MEBTI available late 2022 – but not for roadside testing

10.39 | 18 November 2021 | |

The next generation Mobile Evidential Breath Testing Instruments (MEBTI) could be in use before the end of 2022 – but will not be used at the roadside, as originally envisaged.

For the past few years, the Parliamentary Advisory Council for Transport Safety (PACTS) has been running a competition, with funding from the DfT, to encourage companies to develop ‘roadside’ breath-testing equipment, of an evidential standard, and to obtain Home Office Type Approval (HOTA).
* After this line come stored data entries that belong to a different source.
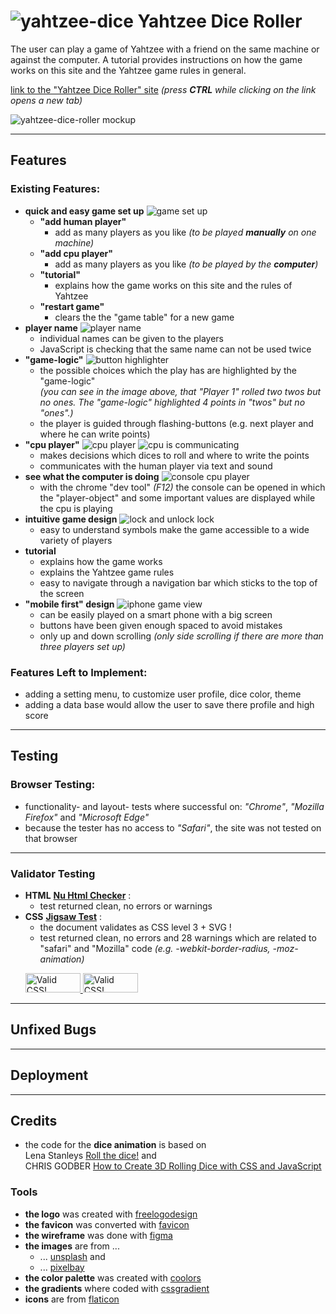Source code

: # ![yahtzee-dice](assets/images/logo/logo-dice-50x42.png) Yahtzee Dice Roller

The user can play a game of Yahtzee with a friend on the same machine or against the computer. A tutorial provides instructions on how the game works on this site and the Yahtzee game rules in general.

[link to the "Yahtzee Dice Roller" site](https://zolske.github.io/yahtzee-dice-roller/) _(press **CTRL** while clicking on the link opens a new tab)_

![yahtzee-dice-roller mockup](assets/images/readme/yathzee_dice-roller_mockup.jpg)

---

## Features

### Existing Features:

- **quick and easy game set up**
  ![game set up](assets/images/readme/game-buttons.webp)
  - **"add human player"**
    - add as many players as you like _(to be played **manually** on one machine)_
  - **"add cpu player"**
    - add as many players as you like _(to be played by the **computer**)_
  - **"tutorial"**
    - explains how the game works on this site and the rules of Yahtzee
  - **"restart game"**
    - clears the the "game table" for a new game
- **player name**
  ![player name](assets/images/readme/player-name.webp)
  - individual names can be given to the players
  - JavaScript is checking that the same name can not be used twice
- **"game-logic"**
  ![button highlighter](assets/images/readme/button-highlighter.gif)
  - the possible choices which the play has are highlighted by the "game-logic"  
    _(you can see in the image above, that "Player 1" rolled two twos but no ones. The "game-logic" highlighted 4 points in "twos" but no "ones".)_
  - the player is guided through flashing-buttons (e.g. next player and where he can write points)
- **"cpu player"**
  ![cpu player](assets/images/readme/robot-pointing.gif) ![cpu is communicating](assets/images/readme/cpu-playing.gif)
  - makes decisions which dices to roll and where to write the points
  - communicates with the human player via text and sound
- **see what the computer is doing**
  ![console cpu player](assets/images/readme/console-cpu.gif)
  - with the chrome "dev tool" _(F12)_ the console can be opened in which the "player-object" and some important values are displayed while the cpu is playing
- **intuitive game design**
  ![lock and unlock lock](assets/images/readme/lock.gif)
  - easy to understand symbols make the game accessible to a wide variety of players
- **tutorial**
  - explains how the game works
  - explains the Yahtzee game rules
  - easy to navigate through a navigation bar which sticks to the top of the screen
- **"mobile first" design**
  ![iphone game view](assets/images/readme/iphone-screenshot.webp)
  - can be easily played on a smart phone with a big screen
  - buttons have been given enough spaced to avoid mistakes
  - only up and down scrolling _(only side scrolling if there are more than three players set up)_

### Features Left to Implement:

- adding a setting menu, to customize user profile, dice color, theme
- adding a data base would allow the user to save there profile and high score

---

## Testing

### Browser Testing:

- functionality- and layout- tests where successful on: _"Chrome"_, _"Mozilla Firefox"_ and _"Microsoft Edge"_
- because the tester has no access to _"Safari"_, the site was not tested on that browser

---

### Validator Testing

- **HTML** [**Nu Html Checker**](https://validator.w3.org/nu/?doc=https%3A%2F%2Fzolske.github.io%2Fyahtzee-dice-roller%2F) :
  - test returned clean, no errors or warnings
- **CSS** [**Jigsaw Test**](https://jigsaw.w3.org/css-validator/validator?uri=https%3A%2F%2Fzolske.github.io%2Fyahtzee-dice-roller%2F&profile=css3svg&usermedium=all&warning=1&vextwarning=&lang=en) :
  - the document validates as CSS level 3 + SVG !
  - test returned clean, no errors and 28 warnings which are related to "safari" and "Mozilla" code _(e.g. -webkit-border-radius, -moz-animation)_
  <p>
  <a href="https://jigsaw.w3.org/css-validator/check/referer">
  <img style="border:0;width:88px;height:31px"
              src="https://jigsaw.w3.org/css-validator/images/vcss"
              alt="Valid CSS!" />
  </a>
  <a href="https://jigsaw.w3.org/css-validator/check/referer">
  <img style="border:0;width:88px;height:31px"
              src="https://jigsaw.w3.org/css-validator/images/vcss-blue"
              alt="Valid CSS!" />
  </a>
  </p>

---

## Unfixed Bugs

---

## Deployment

---

## Credits

- the code for the **dice animation** is based on  
  Lena Stanleys [Roll the dice!](https://lenadesign.org/2020/06/18/roll-the-dice/) and  
  CHRIS GODBER [How to Create 3D Rolling Dice with CSS and JavaScript](https://icodemag.com/3d-rolling-dice-css-javascript/)

### Tools

- **the logo** was created with [freelogodesign](https://www.freelogodesign.org/)
- **the favicon** was converted with [favicon](https://favicon.io/favicon-converter/)
- **the wireframe** was done with [figma](https://www.figma.com/)
- **the images** are from ...
  - ... [unsplash](https://unsplash.com/) and
  - ... [pixelbay](https://pixabay.com/)
- **the color palette** was created with [coolors](https://coolors.co/)
- **the gradients** where coded with [cssgradient](https://cssgradient.io/)
- **icons** are from [flaticon](https://www.flaticon.com/)
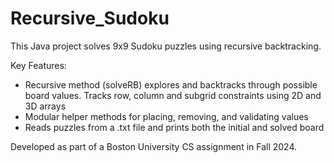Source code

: # Recursive_Sudoku

This Java project solves 9x9 Sudoku puzzles using recursive backtracking. 

Key Features: 
* Recursive method (solveRB) explores and backtracks through possible board values. Tracks row, column and subgrid constraints using 2D and 3D arrays
* Modular helper methods for placing, removing, and validating values
* Reads puzzles from a .txt file and prints both the initial and solved board

Developed as part of a Boston University CS assignment in Fall 2024.
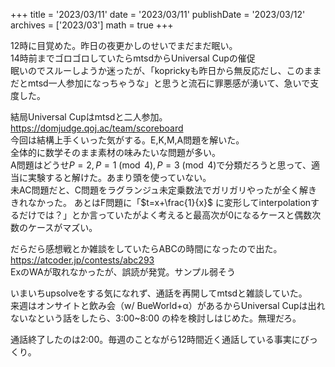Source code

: +++
title = '2023/03/11'
date = '2023/03/11'
publishDate = '2023/03/12'
archives = ['2023/03']
math = true
+++

12時に目覚めた。昨日の夜更かしのせいでまだまだ眠い。  
14時前までゴロゴロしていたらmtsdからUniversal Cupの催促  
眠いのでスルーしようか迷ったが、「koprickyも昨日から無反応だし、このままだとmtsd一人参加になっちゃうな」と思うと流石に罪悪感が湧いて、急いで支度した。

結局Universal Cupはmtsdと二人参加。  
https://domjudge.qoj.ac/team/scoreboard  
今回は結構上手くいった気がする。E,K,M,A問題を解いた。  
全体的に数学そのまま素材の味みたいな問題が多い。  
A問題はどうせ$P=2,P=1\pmod{4},P=3\pmod{4}$で分類だろうと思って、適当に実験すると解けた。あまり頭を使っていない。  
未AC問題だと、C問題をラグランジュ未定乗数法でガリガリやったが全く解ききれなかった。
あとはF問題に「$t=x+\frac{1}{x}$ に変形してinterpolationするだけでは？」とか言っていたがよく考えると最高次が0になるケースと偶数次数のケースがマズい。

だらだら感想戦とか雑談をしていたらABCの時間になったので出た。  
https://atcoder.jp/contests/abc293  
ExのWAが取れなかったが、誤読が発覚。サンプル弱そう

いまいちupsolveをする気になれず、通話を再開してmtsdと雑談していた。  
来週はオンサイトと飲み会（w/ BueWorld+α）があるからUniversal Cupは出れないなという話をしたら、3:00~8:00 の枠を検討しはじめた。無理だろ。

通話終了したのは2:00。毎週のことながら12時間近く通話している事実にびっくり。
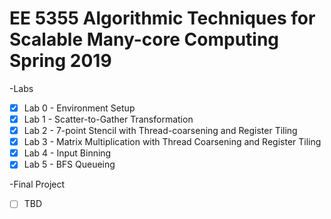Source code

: # EE 5355 Algorithmic Techniques for Scalable Many-core Computing Spring 2019

-Labs 
- [x] Lab 0 - Environment Setup
- [x] Lab 1 - Scatter-to-Gather Transformation
- [x] Lab 2 - 7-point Stencil with Thread-coarsening and Register Tiling
- [x] Lab 3 - Matrix Multiplication with Thread Coarsening and Register Tiling
- [x] Lab 4 - Input Binning
- [x] Lab 5 - BFS Queueing

-Final Project
- [ ] TBD
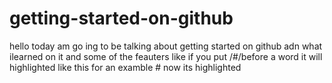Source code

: # getting-started-on-github
hello today am go ing to be talking about getting started on github adn what ilearned on it and some of the feauters
like if you put /#/before a word it will highlighted like this for an examble # now its highlighted
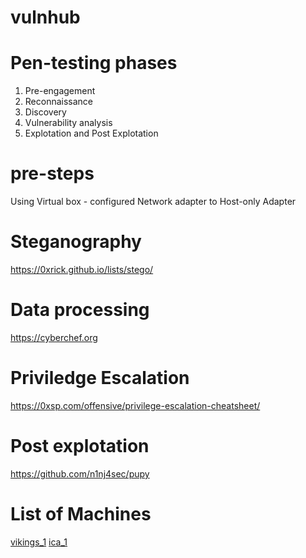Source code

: # vulnhub



# Pen-testing phases
1. Pre-engagement
2. Reconnaissance
3. Discovery
4. Vulnerability analysis
5. Explotation and Post Explotation


# pre-steps
Using Virtual box - configured Network adapter to Host-only Adapter 


# Steganography
https://0xrick.github.io/lists/stego/

# Data processing
https://cyberchef.org


# Priviledge Escalation
https://0xsp.com/offensive/privilege-escalation-cheatsheet/

# Post explotation
https://github.com/n1nj4sec/pupy

# List of Machines
[vikings_1](vikings_1/walkthrough.md)
[ica_1](ica_1/walkthrough.md)
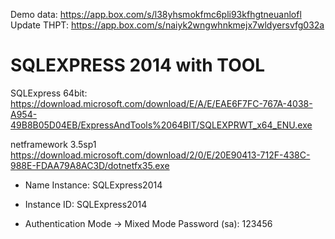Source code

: Demo data: https://app.box.com/s/l38yhsmokfmc6pli93kfhgtneuanlofl
Update THPT: https://app.box.com/s/naiyk2wngwhnkmejx7wldyersvfg032a

# SQLEXPRESS 2014 with TOOL
SQLExpress 64bit: https://download.microsoft.com/download/E/A/E/EAE6F7FC-767A-4038-A954-49B8B05D04EB/ExpressAndTools%2064BIT/SQLEXPRWT_x64_ENU.exe

netframework 3.5sp1
https://download.microsoft.com/download/2/0/E/20E90413-712F-438C-988E-FDAA79A8AC3D/dotnetfx35.exe

-	Name Instance: SQLExpress2014
-	Instance ID: SQLExpress2014

-	Authentication Mode -> Mixed Mode
Password (sa): 123456

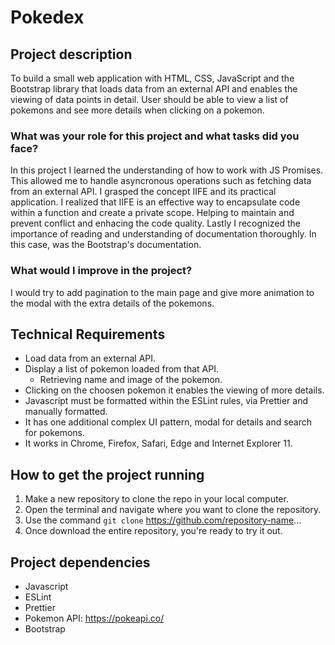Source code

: # Pokedex

## Project description

To build a small web application with HTML, CSS, JavaScript and the Bootstrap library that loads
data from an external API and enables the viewing of data points in detail.
User should be able to view a list of pokemons and see more details when clicking on a pokemon. 

### What was your role for this project and what tasks did you face?
In this project I learned the understanding of how to work with JS Promises. This allowed me to handle asyncronous operations such as fetching data from an external API.
I grasped the concept IIFE and its practical application. I realized that IIFE is an effective way to encapsulate code within a function and create a private scope. Helping to maintain and prevent conflict and enhacing the code quality.
Lastly I recognized the importance of reading and understanding of documentation thoroughly. In this case, was the Bootstrap's documentation. 

### What would I improve in the project?
I would try to add pagination to the main page and give more animation to the modal with the extra details of the pokemons.

## Technical Requirements

- Load data from an external API.
- Display a list of pokemon loaded from that API.
    - Retrieving name and image of the pokemon.
- Clicking on the choosen pokemon it enables the viewing of more details.
- Javascript must be formatted within the ESLint rules, via Prettier and manually formatted.
- It has one additional complex UI pattern, modal for details and search for pokemons.
- It works in Chrome, Firefox, Safari, Edge and Internet Explorer 11.

## How to get the project running

1. Make a new repository to clone the repo in your local computer.
2. Open the terminal and navigate where you want to clone the repository.
3. Use the command `git clone` https://github.com/repository-name...
4. Once download the entire repository, you're ready to try it out.

## Project dependencies

- Javascript
- ESLint
- Prettier
- Pokemon API: https://pokeapi.co/
- Bootstrap




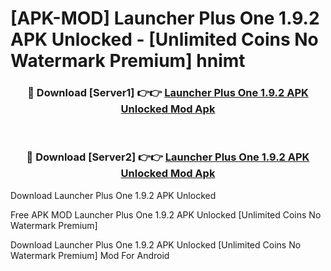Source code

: # [APK-MOD] Launcher Plus One 1.9.2 APK Unlocked - [Unlimited Coins No Watermark Premium] hnimt



<div align="center">
<h3>🔴 Download [Server1] 👉👉 <a href="https://momento.my/?title=Launcher_Plus_One_1.9.2_APK_Unlocked">Launcher Plus One 1.9.2 APK Unlocked Mod Apk</a></h3><br>

<h3>🔴 Download [Server2] 👉👉 <a href="https://momento.my/?title=Launcher_Plus_One_1.9.2_APK_Unlocked">Launcher Plus One 1.9.2 APK Unlocked Mod Apk</a></h3>
</div>



Download Launcher Plus One 1.9.2 APK Unlocked 

Free APK MOD Launcher Plus One 1.9.2 APK Unlocked [Unlimited Coins No Watermark Premium]

Download Launcher Plus One 1.9.2 APK Unlocked [Unlimited Coins No Watermark Premium] Mod For Android
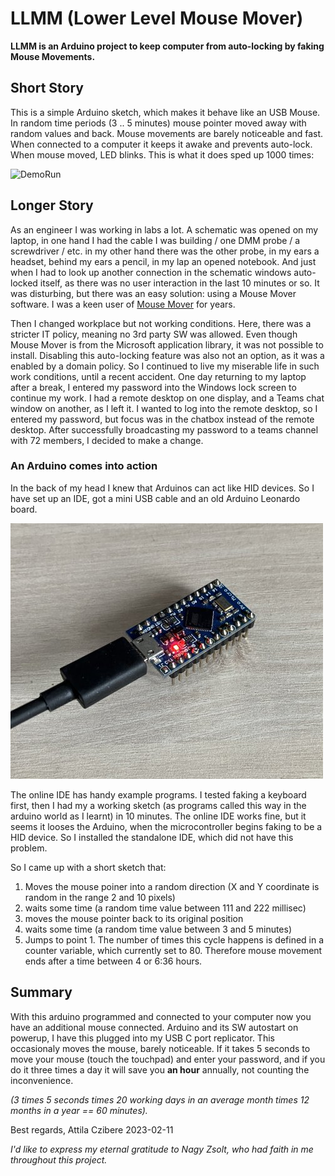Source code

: # LLMM (Lower Level Mouse Mover)

__LLMM is an Arduino project to keep computer from auto-locking by faking Mouse Movements.__

## Short Story
This is a simple Arduino sketch, which makes it behave like an USB Mouse. In random time periods (3 .. 5 minutes) mouse pointer moved away with random values and back. Mouse movements are barely noticeable and fast. When connected to a computer it keeps it awake and prevents auto-lock.
When mouse moved, LED blinks. This is what it does sped up 1000 times:  

![DemoRun](/resources/RunDemo1000x.gif)

## Longer Story
As an engineer I was working in labs a lot. A schematic was opened on my laptop,  in one hand I had the cable I was building / one DMM probe / a screwdriver / etc. in my other hand there was the other probe, in my ears a headset, behind my ears a pencil, in my lap an opened notebook. And just when I had to look up another connection in the schematic windows auto-locked itself, as there was no user interaction in the last 10 minutes or so. It was disturbing, but there was an easy solution: using a Mouse Mover software. I was a keen user of [Mouse Mover](https://apps.microsoft.com/store/detail/move-mouse/9NQ4QL59XLBF?hl=hu-hu&gl=hu&rtc=1) for years. 

Then I changed workplace but not working conditions. Here, there was a stricter IT policy, meaning no 3rd party SW was allowed. Even though Mouse Mover is from the Microsoft application library, it was not possible to install. Disabling this auto-locking feature was also not an option, as it was a enabled by a domain policy. 
So I continued to live my miserable life in such work conditions, until a recent accident. One day returning to my laptop after a break, I entered my password into the Windows lock screen to continue my work. I had a remote desktop on one display, and a Teams chat window on another, as I left it. I wanted to log into the remote desktop, so I entered my password, but focus was in the chatbox instead of the remote desktop. After successfully broadcasting my password to a teams channel with 72 members, I decided to make a change. 

### An Arduino comes into action
In the back of my head I knew that Arduinos can act like HID devices. So I have set up an IDE, got a mini USB cable and an old Arduino Leonardo board. 

![board](/resources/leonardo.jpg)

The online IDE has handy example programs. I tested faking a keyboard first, then I had my a working sketch (as programs called this way in the arduino world as I learnt) in 10 minutes. The online IDE works fine, but it seems it looses the Arduino, when the microcontroller begins faking to be a HID device. So I installed the standalone IDE, which did not have this problem. 

So I came up with a short sketch that: 

 1. Moves the mouse poiner into a random direction (X and Y coordinate
    is random in the range 2 and 10 pixels)
2. waits some time (a random time value between 111 and 222 millisec)
3.  moves the mouse pointer back to its original position
4. waits some time (a random time value between 3 and 5 minutes)
5. Jumps to point 1. The number of times this cycle happens is defined in a counter variable, which currently set to 80. Therefore mouse movement ends after a time between 4 or 6:36 hours. 

## Summary
With this arduino programmed and connected to your computer now you have an additional mouse connected. Arduino and its SW autostart on powerup, I have this plugged into my USB C port replicator. This occasionaly moves the mouse, barely noticeable. If it takes 5 seconds to move your mouse (touch the touchpad) and enter your password, and if you do it three times a day it will save you __an hour__ annually, not counting the inconvenience. 

*(3 times 5 seconds times 20 working days in an average month times 12 months in a year == 60 minutes).* 

Best regards, 
Attila Czibere
2023-02-11

*I'd like to express my eternal gratitude to Nagy Zsolt, who had faith in me throughout this project.*
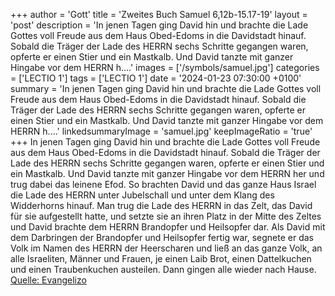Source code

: +++
author = 'Gott'
title = 'Zweites Buch Samuel 6,12b-15.17-19'
layout = 'post'
description = 'In jenen Tagen ging David hin und brachte die Lade Gottes voll Freude aus dem Haus Obed-Edoms in die Davidstadt hinauf. Sobald die Träger der Lade des HERRN sechs Schritte gegangen waren, opferte er einen Stier und ein Mastkalb. Und David tanzte mit ganzer Hingabe vor dem HERRN h....'
images = ['/symbols/samuel.jpg']
categories = ['LECTIO 1']
tags = ['LECTIO 1']
date = '2024-01-23 07:30:00 +0100'
summary = 'In jenen Tagen ging David hin und brachte die Lade Gottes voll Freude aus dem Haus Obed-Edoms in die Davidstadt hinauf. Sobald die Träger der Lade des HERRN sechs Schritte gegangen waren, opferte er einen Stier und ein Mastkalb. Und David tanzte mit ganzer Hingabe vor dem HERRN h....'
linkedsummaryImage = 'samuel.jpg'
keepImageRatio = 'true'
+++
In jenen Tagen ging David hin und brachte die Lade Gottes voll Freude aus dem Haus Obed-Edoms in die Davidstadt hinauf.
Sobald die Träger der Lade des HERRN sechs Schritte gegangen waren, opferte er einen Stier und ein Mastkalb.
Und David tanzte mit ganzer Hingabe vor dem HERRN her und trug dabei das leinene Efod.<!--more-->
So brachten David und das ganze Haus Israel die Lade des HERRN unter Jubelschall und unter dem Klang des Widderhorns hinauf.
Man trug die Lade des HERRN in das Zelt, das David für sie aufgestellt hatte, und setzte sie an ihren Platz in der Mitte des Zeltes und David brachte dem HERRN Brandopfer und Heilsopfer dar.
Als David mit dem Darbringen der Brandopfer und Heilsopfer fertig war, segnete er das Volk im Namen des HERRN der Heerscharen
und ließ an das ganze Volk, an alle Israeliten, Männer und Frauen, je einen Laib Brot, einen Dattelkuchen und einen Traubenkuchen austeilen. Dann gingen alle wieder nach Hause.<br> [Quelle: Evangelizo](https://evangeliumtagfuertag.org/DE/gospel)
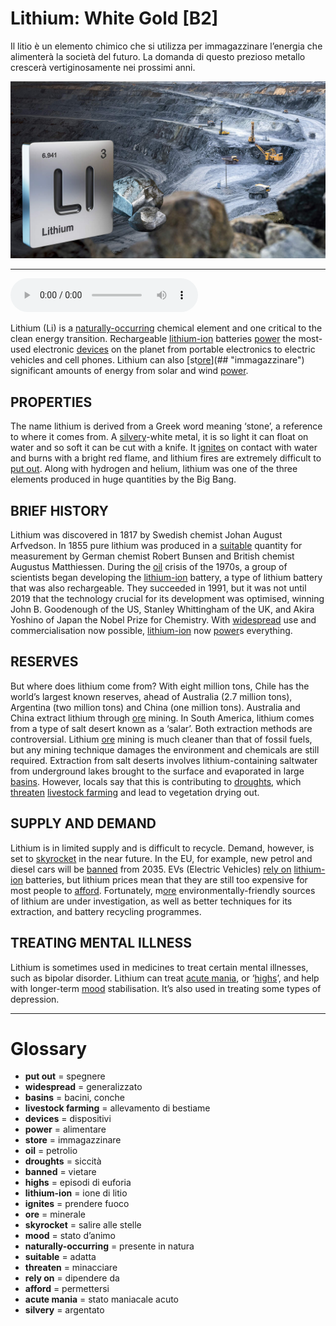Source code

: # Lithium: White Gold   [B2]

Il litio è un elemento chimico che si utilizza per immagazzinare l’energia che alimenterà la società del futuro. La domanda di questo prezioso metallo crescerà vertiginosamente nei prossimi anni.

![](Lithium%20White%20Gold.jpg)

--------------

<div>
<audio controls autoplay>
    <source src="https://raw.githubusercontent.com/dartie/speakup/main/2023-03/Lithium%20White%20Gold.mp3" type="audio/mpeg">
</audio>
</div>


Lithium (Li) is a [naturally-occurring](## "presente in natura") chemical element and one critical to the clean energy transition. Rechargeable [lithium-ion](## "ione di litio") batteries [power](## "alimentare") the most-used electronic [devices](## "dispositivi") on the planet from portable electronics to electric vehicles and cell phones. Lithium can also [st[ore](## "minerale")](## "immagazzinare") significant amounts of energy from solar and wind [power](## "alimentare").

## PROPERTIES
The name lithium is derived from a Greek word meaning ‘stone’, a reference to where it comes from. A [silvery](## "argentato")-white metal, it is so light it can float on water and so soft it can be cut with a knife. It [ignites](## "prendere fuoco") on contact with water and burns with a bright red flame, and lithium fires are extremely difficult to [put out](## "spegnere"). Along with hydrogen and helium, lithium was one of the three elements produced in huge quantities by the Big Bang.

## BRIEF HISTORY
Lithium was discovered in 1817 by Swedish chemist Johan August Arfvedson. In 1855 pure lithium was produced in a [suitable](## "adatta") quantity for measurement by German chemist Robert Bunsen and British chemist Augustus Matthiessen. During the [oil](## "petrolio") crisis of the 1970s, a group of scientists began developing the [lithium-ion](## "ione di litio") battery, a type of lithium battery that was also rechargeable. They succeeded in 1991, but it was not until 2019 that the technology crucial for its development was optimised, winning John B. Goodenough of the US, Stanley Whittingham of the UK, and Akira Yoshino of Japan the Nobel Prize for Chemistry. With [widespread](## "generalizzato") use and commercialisation now possible, [lithium-ion](## "ione di litio") now [power](## "alimentare")s everything.

## RESERVES
But where does lithium come from? With eight million tons, Chile has the world’s largest known reserves, ahead of Australia (2.7 million tons), Argentina (two million tons) and China (one million tons). Australia and China extract lithium through [ore](## "minerale") mining. In South America, lithium comes from a type of salt desert known as a ‘salar’. Both extraction methods are controversial. Lithium [ore](## "minerale") mining is much cleaner than that of fossil fuels, but any mining technique damages the environment and chemicals are still required. Extraction from salt deserts involves lithium-containing saltwater from underground lakes brought to the surface and evaporated in large [basins](## "bacini, conche"). However, locals say that this is contributing to [droughts](## "siccità"), which [threaten](## "minacciare") [livestock farming](## "allevamento di bestiame") and lead to vegetation drying out. 

## SUPPLY AND DEMAND
Lithium is in limited supply and is difficult to recycle. Demand, however, is set to [skyrocket](## "salire alle stelle") in the near future. In the EU, for example, new petrol and diesel cars will be [banned](## "vietare") from 2035. EVs (Electric Vehicles) [rely on](## "dipendere da") [lithium-ion](## "ione di litio") batteries, but lithium prices mean that they are still too expensive for most people to [afford](## "permettersi"). Fortunately, m[ore](## "minerale") environmentally-friendly sources of lithium are under investigation, as well as better techniques for its extraction, and battery recycling programmes.

## TREATING MENTAL ILLNESS
Lithium is sometimes used in medicines to treat certain mental illnesses, such as bipolar disorder. Lithium can treat [acute mania](## "stato maniacale acuto"), or ‘[highs](## "episodi di euforia")’, and help with longer-term [mood](## "stato d’animo") stabilisation. It’s also used in treating some types of depression.
 

--------------

<div style = "display:block; clear:both; page-break-after:always;"></div>

# Glossary
* **put out** = spegnere
* **widespread** = generalizzato
* **basins** = bacini, conche
* **livestock farming** = allevamento di bestiame
* **devices** = dispositivi
* **power** = alimentare
* **store** = immagazzinare
* **oil** = petrolio
* **droughts** = siccità
* **banned** = vietare
* **highs** = episodi di euforia
* **lithium-ion** = ione di litio
* **ignites** = prendere fuoco
* **ore** = minerale
* **skyrocket** = salire alle stelle
* **mood** = stato d’animo
* **naturally-occurring** = presente in natura
* **suitable** = adatta
* **threaten** = minacciare
* **rely on** = dipendere da
* **afford** = permettersi
* **acute mania** = stato maniacale acuto
* **silvery** = argentato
The concept was that this equipment would then be available for use by the police, with the evidence accepted by the courts – thereby avoiding the need to take a driver to a police station for evidential testing.

However, as revealed by PACTS’ executive director David Davies in a presentation delivered yesterday (17 Nov) as part of the Festival of Road Safety, the equipment is unlikely to be used at the roadside as originally envisaged.

The police have had the powers to undertake roadside breath testing since 2010, but more than 10 years on there is no equipment available which has passed Home Office Type Approval – which David Davies described as ‘disappointing’.

As a result of the MEBTI competition, ‘one or more devices are likely to achieve HOTA in 2022’, and there are ‘reasonable prospects’ of them being available for police use by late 2022.

David Davies said in the early stages of the competition, they imagined something like drug wipes, but these new MEBTI ‘are not something you can just slip into your pocket’.

The new equipment will be used to replace and/or supplement existing breath testing machines in police stations and will be able to be moved without de/recommissioning between police stations and hospitals.

When asked why the new machines won’t be used at the roadside, Francis Meylan from Nottinghamshire Police Traffic Management, who joined the session for the Q&A, said that while legislation changed some years ago, ‘culture has changed’ in the intervening years and police are ‘now more aware of their duty of care, and legislation has not kept up with this’.

The cost of the equipment was also mentioned as another reason why it will not be in widespread use for roadside testing.